Tortellini Salad
Tortellini Salad
Prep Time: 15 Minutes Chill Time: 30 mins- 1 hr Cook Time: 30 minutes Servings: 6
Ingredient
3 c cheese & spinach tortellini
1 small zucchini, sliced thin
1 medium carrot, peeled and chopped
2 c grape tomatoes, halved
1 bundle of green onions thinly sliced
1 head of broccoli blanched, chilled, and cut into bite size pieces
1 jar of marinated artichoke hearts, drained and chopped
¼ c chopped dill
½ c of shaved fresh parmesan cheese
½ - 1 c salad dressing (your choice: ranch, vinegar or any you like will work)
Instructions
Start by cooking the tortellini according to the instructions on the package to reach al dente. Once cooked, drain and rinse it under cold water to prevent further cooking. Toss it with some olive oil to prevent it from sticking together.
In a separate pot, bring salted water to a boil and add broccoli. Cook it for a few minutes until it changes to a different shade of bright green. This process is called blanching. Once the broccoli is done, remove it from the pot, chill and chop it into bite-sized pieces.

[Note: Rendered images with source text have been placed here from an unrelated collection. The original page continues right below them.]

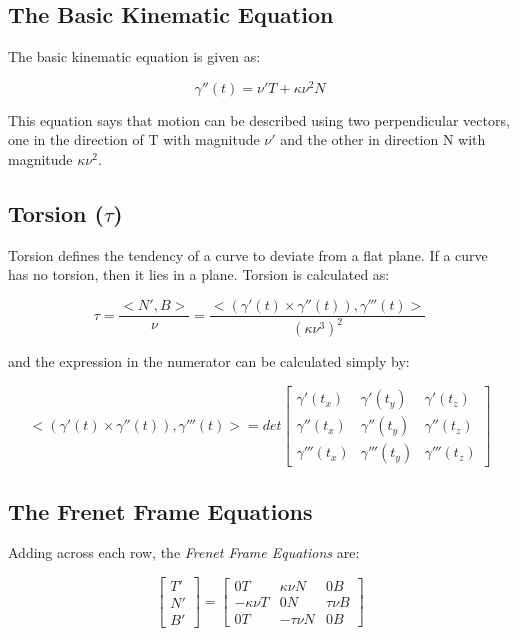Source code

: \documentclass{article}
\begin{document}
 \subsection{The Basic Kinematic Equation}
 
 The basic kinematic equation is given as:
 
 \[ \gamma''(t)  = \nu'T + \kappa \nu^2 N\]
 
 This equation says that motion can be described using two perpendicular vectors, one in the direction of T with magnitude $\nu'$ and the other in direction N with magnitude $\kappa \nu^2$.
 
 \subsection{Torsion ($\tau$)}
 
 Torsion defines the tendency of a curve to deviate from a flat plane. If a curve has no torsion, then it lies in a plane. Torsion is calculated as:
 
  \[ \tau = \frac{<N',B>}{\nu}  = \frac{<(\gamma'(t) \times \gamma''(t)), \gamma'''(t)>}{(\kappa \nu^3)^2}\]
  
  and the expression in the numerator can be calculated simply by:
  
  \[
  <(\gamma'(t) \times \gamma''(t)), \gamma'''(t)> =
  det
  \begin{bmatrix}
\gamma'(t_{x}) & \gamma'(t_{y}) & \gamma'(t_{z})\\
\gamma''(t_{x}) & \gamma''(t_{y}) & \gamma''(t_{z})\\
 \gamma'''(t_{x}) & \gamma'''(t_{y}) & \gamma'''(t_{z})
\end{bmatrix}
 \]
 
 \subsection{The Frenet Frame Equations}
 
 Adding across each row, the {\it{Frenet Frame Equations}} are:

\[ 
\begin{bmatrix}
T' \\
N' \\
B' 
\end{bmatrix}
=
\begin{bmatrix}
0T & \kappa \nu N & 0B\\
-\kappa \nu T & 0N & \tau \nu B\\
 0T& -\tau \nu N & 0B
\end{bmatrix}
 \]
 
\end{document}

Prepare the other ingredients while the tortellini and broccoli cook. Slice the zucchini and carrots into thin rounds, cut the tomatoes into halves, chop the green onions and dill, and drain the artichoke hearts.

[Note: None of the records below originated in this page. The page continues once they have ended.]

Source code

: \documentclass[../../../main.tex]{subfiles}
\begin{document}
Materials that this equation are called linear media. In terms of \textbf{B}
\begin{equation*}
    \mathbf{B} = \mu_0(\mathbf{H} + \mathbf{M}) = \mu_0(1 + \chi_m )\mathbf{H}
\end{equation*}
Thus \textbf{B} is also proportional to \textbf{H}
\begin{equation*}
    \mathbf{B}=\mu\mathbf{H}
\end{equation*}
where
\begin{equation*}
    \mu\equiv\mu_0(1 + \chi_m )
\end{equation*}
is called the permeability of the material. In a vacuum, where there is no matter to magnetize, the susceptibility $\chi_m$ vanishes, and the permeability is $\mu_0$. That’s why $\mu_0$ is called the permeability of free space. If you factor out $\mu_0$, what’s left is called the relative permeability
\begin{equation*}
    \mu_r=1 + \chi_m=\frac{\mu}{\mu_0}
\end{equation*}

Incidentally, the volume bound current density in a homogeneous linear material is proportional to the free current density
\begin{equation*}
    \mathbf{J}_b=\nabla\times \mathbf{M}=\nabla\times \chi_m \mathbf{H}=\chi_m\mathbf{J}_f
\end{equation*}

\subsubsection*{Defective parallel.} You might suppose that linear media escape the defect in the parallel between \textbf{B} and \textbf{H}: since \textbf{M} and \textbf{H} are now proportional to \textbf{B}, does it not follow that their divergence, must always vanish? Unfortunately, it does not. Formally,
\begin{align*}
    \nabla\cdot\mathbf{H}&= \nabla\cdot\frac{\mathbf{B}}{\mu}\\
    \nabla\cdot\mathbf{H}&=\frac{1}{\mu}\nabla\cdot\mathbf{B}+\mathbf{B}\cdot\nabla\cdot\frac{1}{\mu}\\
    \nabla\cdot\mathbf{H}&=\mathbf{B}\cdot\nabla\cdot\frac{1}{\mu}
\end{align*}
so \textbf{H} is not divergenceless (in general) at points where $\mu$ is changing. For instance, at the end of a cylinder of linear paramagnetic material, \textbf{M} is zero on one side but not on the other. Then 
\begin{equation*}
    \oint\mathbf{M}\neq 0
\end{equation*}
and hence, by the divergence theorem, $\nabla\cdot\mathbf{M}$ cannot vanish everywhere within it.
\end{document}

In a large bowl, combine the cooked tortellini, blanched broccoli, sliced zucchini, carrots, tomatoes, chopped green onions and dill, drained artichoke hearts, and parmesan.
Add salad dressing of your choice and toss everything together until well combined.
Cover the bowl and chill it in the refrigerator for at least 30 minutes to an hour before serving. This allows the flavors to meld together and the salad to cool.